Critical Development

Language design, framework development, UI design, robotics and more.

The Archetype Language (Part 1)

Posted by Dan Vanderboom on April 26, 2010

Overview

This is part of a continuing series of articles about a new .NET language under development called Archetype.  Archetype is a C-style (curly brace) functional, object-oriented (class-based), metaprogramming-capable language with features and syntax borrowed from many languages, as well as some new constructs.  A major design goal is to succinctly and elegantly implement common patterns that normally require a lot of boilerplate code which can be difficult, error-prone, or just plain onerous to write.

You can follow the news and progress on the Archetype compiler on twitter @archetypelang.

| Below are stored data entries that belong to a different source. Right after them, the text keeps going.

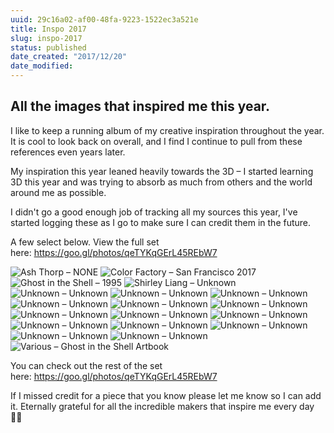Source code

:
 ```yaml
---
uuid: 29c16a02-af00-48fa-9223-1522ec3a521e
title: Inspo 2017
slug: inspo-2017
status: published
date_created: "2017/12/20"
date_modified:
---
```


## All the images that inspired me this year.

I like to keep a running album of my creative inspiration throughout the year. It is cool to look back on overall, and I find I continue to pull from these references even years later.

My inspiration this year leaned heavily towards the 3D – I started learning 3D this year and was trying to absorb as much from others and the world around me as possible.

I didn't go a good enough job of tracking all my sources this year, I've started logging these as I go to make sure I can credit them in the future.

A few select below. View the full set here: https://goo.gl/photos/qeTYKqGErL45REbW7

![Ash Thorp – NONE](/static/img/post/attachments/inspo-2017/ash-thorp_none.jpg)
![Color Factory – San Francisco 2017](/static/img/post/attachments/inspo-2017/color-factory_san-francisco-2017.jpg)
![Ghost in the Shell – 1995](/static/img/post/attachments/inspo-2017/Ghost-in-the-Shell-1995.jpg)
![Shirley Liang – Unknown](/static/img/post/attachments/inspo-2017/shirley-liang_unknown.jpg)
![Unknown – Unknown](/static/img/post/attachments/inspo-2017/unknown_unknown-1.png)
![Unknown – Unknown](/static/img/post/attachments/inspo-2017/unknown_unknown-4.png)
![Unknown – Unknown](/static/img/post/attachments/inspo-2017/unknown_unknown-5.png)
![Unknown – Unknown](/static/img/post/attachments/inspo-2017/unknown_unknown-6.png)
![Unknown – Unknown](/static/img/post/attachments/inspo-2017/unknown_unknown-7.png)
![Unknown – Unknown](/static/img/post/attachments/inspo-2017/unknown_unknown-8.png)
![Unknown – Unknown](/static/img/post/attachments/inspo-2017/unknown_unknown-9.png)
![Unknown – Unknown](/static/img/post/attachments/inspo-2017/unknown_unknown-10.png)
![Unknown – Unknown](/static/img/post/attachments/inspo-2017/unknown_unknown-11.png)
![Unknown – Unknown](/static/img/post/attachments/inspo-2017/unknown_unknown-12.png)
![Unknown – Unknown](/static/img/post/attachments/inspo-2017/unknown_unknown-13.png)
![Unknown – Unknown](/static/img/post/attachments/inspo-2017/unknown_unknown-14.png)
![Unknown – Unknown](/static/img/post/attachments/inspo-2017/unknown_unknown-15.png)
![Unknown – Unknown](/static/img/post/attachments/inspo-2017/unknown_unknown-16.png)
![Various – Ghost in the Shell Artbook](/static/img/post/attachments/inspo-2017/various_ghost-in-the-shell-artbook.jpg)

You can check out the rest of the set here: https://goo.gl/photos/qeTYKqGErL45REbW7

If I missed credit for a piece that you know please let me know so I can add it. Eternally grateful for all the incredible makers that inspire me every day 🙏🏽
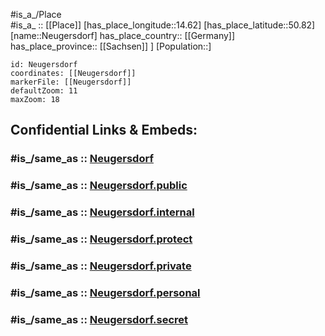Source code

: ﻿---
confidential: public
isDeleted: false
location:
- 50.82
- 14.62
mapmarker: city
mapzoom:
- 7
- 12
SpocWebEntityId: 32825
tags:
- geo/City
type: City
---

#is_a_/Place  
#is_a_ :: [[Place]] 
[has_place_longitude::14.62] 
[has_place_latitude::50.82] 
[name::Neugersdorf] 
has_place_country:: [[Germany]]  
has_place_province:: [[Sachsen]] ] 
[Population::] 



```leaflet
id: Neugersdorf
coordinates: [[Neugersdorf]] 
markerFile: [[Neugersdorf]] 
defaultZoom: 11 
maxZoom: 18
```


## Confidential Links & Embeds: 

### #is_/same_as :: [Neugersdorf](/_Standards/Earth/Continent/Europe/Europe~Central/Germany/Germany~East/Sachsen/counties~Sachsen/Görlitz/cities~Görlitz/Neugersdorf.md) 

### #is_/same_as :: [Neugersdorf.public](/_public/Earth/Continent/Europe/Europe~Central/Germany/Germany~East/Sachsen/counties~Sachsen/Görlitz/cities~Görlitz/Neugersdorf.public.md) 

### #is_/same_as :: [Neugersdorf.internal](/_internal/Earth/Continent/Europe/Europe~Central/Germany/Germany~East/Sachsen/counties~Sachsen/Görlitz/cities~Görlitz/Neugersdorf.internal.md) 

### #is_/same_as :: [Neugersdorf.protect](/_protect/Earth/Continent/Europe/Europe~Central/Germany/Germany~East/Sachsen/counties~Sachsen/Görlitz/cities~Görlitz/Neugersdorf.protect.md) 

### #is_/same_as :: [Neugersdorf.private](/_private/Earth/Continent/Europe/Europe~Central/Germany/Germany~East/Sachsen/counties~Sachsen/Görlitz/cities~Görlitz/Neugersdorf.private.md) 

### #is_/same_as :: [Neugersdorf.personal](/_personal/Earth/Continent/Europe/Europe~Central/Germany/Germany~East/Sachsen/counties~Sachsen/Görlitz/cities~Görlitz/Neugersdorf.personal.md) 

### #is_/same_as :: [Neugersdorf.secret](/_secret/Earth/Continent/Europe/Europe~Central/Germany/Germany~East/Sachsen/counties~Sachsen/Görlitz/cities~Görlitz/Neugersdorf.secret.md)

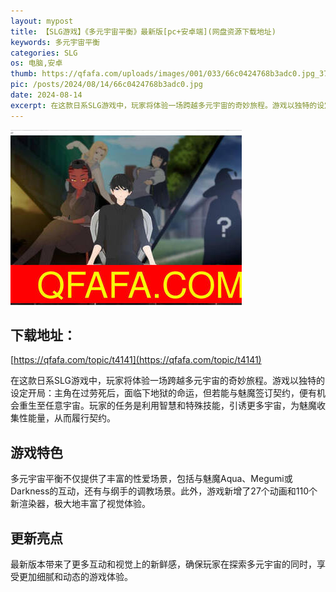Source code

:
 ```yaml
---
layout: mypost
title: 【SLG游戏】《多元宇宙平衡》最新版[pc+安卓端](网盘资源下载地址)
keywords: 多元宇宙平衡
categories: SLG
os: 电脑,安卓
thumb: https://qfafa.com/uploads/images/001/033/66c0424768b3adc0.jpg_370x280.jpg
pic: /posts/2024/08/14/66c0424768b3adc0.jpg
date: 2024-08-14
excerpt: 在这款日系SLG游戏中，玩家将体验一场跨越多元宇宙的奇妙旅程。游戏以独特的设定开局：主角在过劳死后，面临下地狱的命运，但若能与魅魔签订契约，便有机会重生至任意宇宙。玩家的任务是利用智慧和特殊技能，引诱更多宇宙，为魅魔收集性能量，从而履行契约。
---
```


![多元宇宙平衡]( /posts/2024/08/14/66c0424768b3adc0.jpg)

## 下载地址：

[https://qfafa.com/topic/t4141](https://qfafa.com/topic/t4141)

在这款日系SLG游戏中，玩家将体验一场跨越多元宇宙的奇妙旅程。游戏以独特的设定开局：主角在过劳死后，面临下地狱的命运，但若能与魅魔签订契约，便有机会重生至任意宇宙。玩家的任务是利用智慧和特殊技能，引诱更多宇宙，为魅魔收集性能量，从而履行契约。

## 游戏特色

多元宇宙平衡不仅提供了丰富的性爱场景，包括与魅魔Aqua、Megumi或Darkness的互动，还有与纲手的调教场景。此外，游戏新增了27个动画和110个新渲染器，极大地丰富了视觉体验。

## 更新亮点

最新版本带来了更多互动和视觉上的新鲜感，确保玩家在探索多元宇宙的同时，享受更加细腻和动态的游戏体验。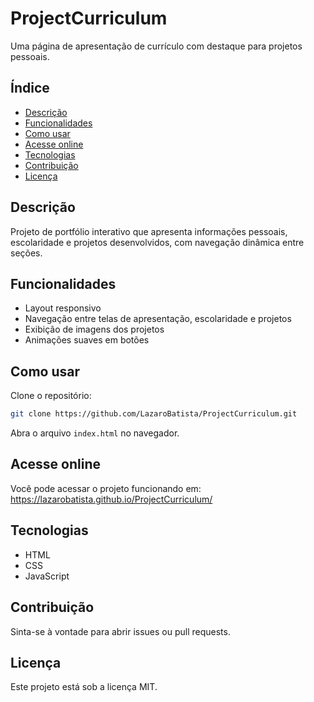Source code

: # ProjectCurriculum

Uma página de apresentação de currículo com destaque para projetos pessoais.

## Índice

- [Descrição](#descrição)
- [Funcionalidades](#funcionalidades)
- [Como usar](#como-usar)
- [Acesse online](#acesse-online)
- [Tecnologias](#tecnologias)
- [Contribuição](#contribuição)
- [Licença](#licença)

## Descrição

Projeto de portfólio interativo que apresenta informações pessoais, escolaridade e projetos desenvolvidos, com navegação dinâmica entre seções.

## Funcionalidades

- Layout responsivo
- Navegação entre telas de apresentação, escolaridade e projetos
- Exibição de imagens dos projetos
- Animações suaves em botões

## Como usar

Clone o repositório:
```bash
git clone https://github.com/LazaroBatista/ProjectCurriculum.git
```
Abra o arquivo `index.html` no navegador.

## Acesse online

Você pode acessar o projeto funcionando em:  
https://lazarobatista.github.io/ProjectCurriculum/

## Tecnologias

- HTML
- CSS
- JavaScript

## Contribuição

Sinta-se à vontade para abrir issues ou pull requests.

## Licença

Este projeto está sob a licença MIT.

Links to the individual articles:

Part 1 – Properties and fields, function syntax, the me keyword

Part 2 – Start function, named and anonymous delegates, delegate duck typing, bindable properties, composite bindings, binding expressions, namespace imports, string concatenation

Part 3 – Exception handling, local variable definition, namespace imports, aliases, iteration (loop, fork-join, while, unless), calling functions and delegates asynchronously, messages

Part 4 – Conditional selection (if), pattern matching, regular expression literals, agents, classes and traits

Part 5 – Type extensions, custom control structures

Part 6 – If expressions, enumerations, nullable types, tuples, streams, list comprehensions, subrange types, type constraint expressions

Part 7 Semantic density, operator overloading, custom operators

Part 8 – Constructors, declarative Archetype: the initializer body

Part 9 – Params & fluent syntax, safe navigation operator, null coalescing operators

Conceptual articles about language design and development tools:

Language Design: Complexity, Extensibility, and Intention

Reimagining the IDE

Better Tool Support for .NET

Experiments in Language Design

After 25 years of computer programming in many different languages and a more-than-casual interest in linguistic analysis, I’ve developed a keen appreciation of the best features among them.  I also have a relatively steady stream of new language feature ideas.  Many years ago I began tinkering with interpreters and compilers.  At PDC 2009, I was surprised and delighted to hear the news of the language M (part of Oslo), with which it is possible to write parsers for other languages.  Parser generators have been around for a long time, but with such strong support in .NET, it was close enough to home for me to sit up and pay close attention.  The desire to create my own language to address the shortcomings I’ve experienced has been perpetually in the back of my mind.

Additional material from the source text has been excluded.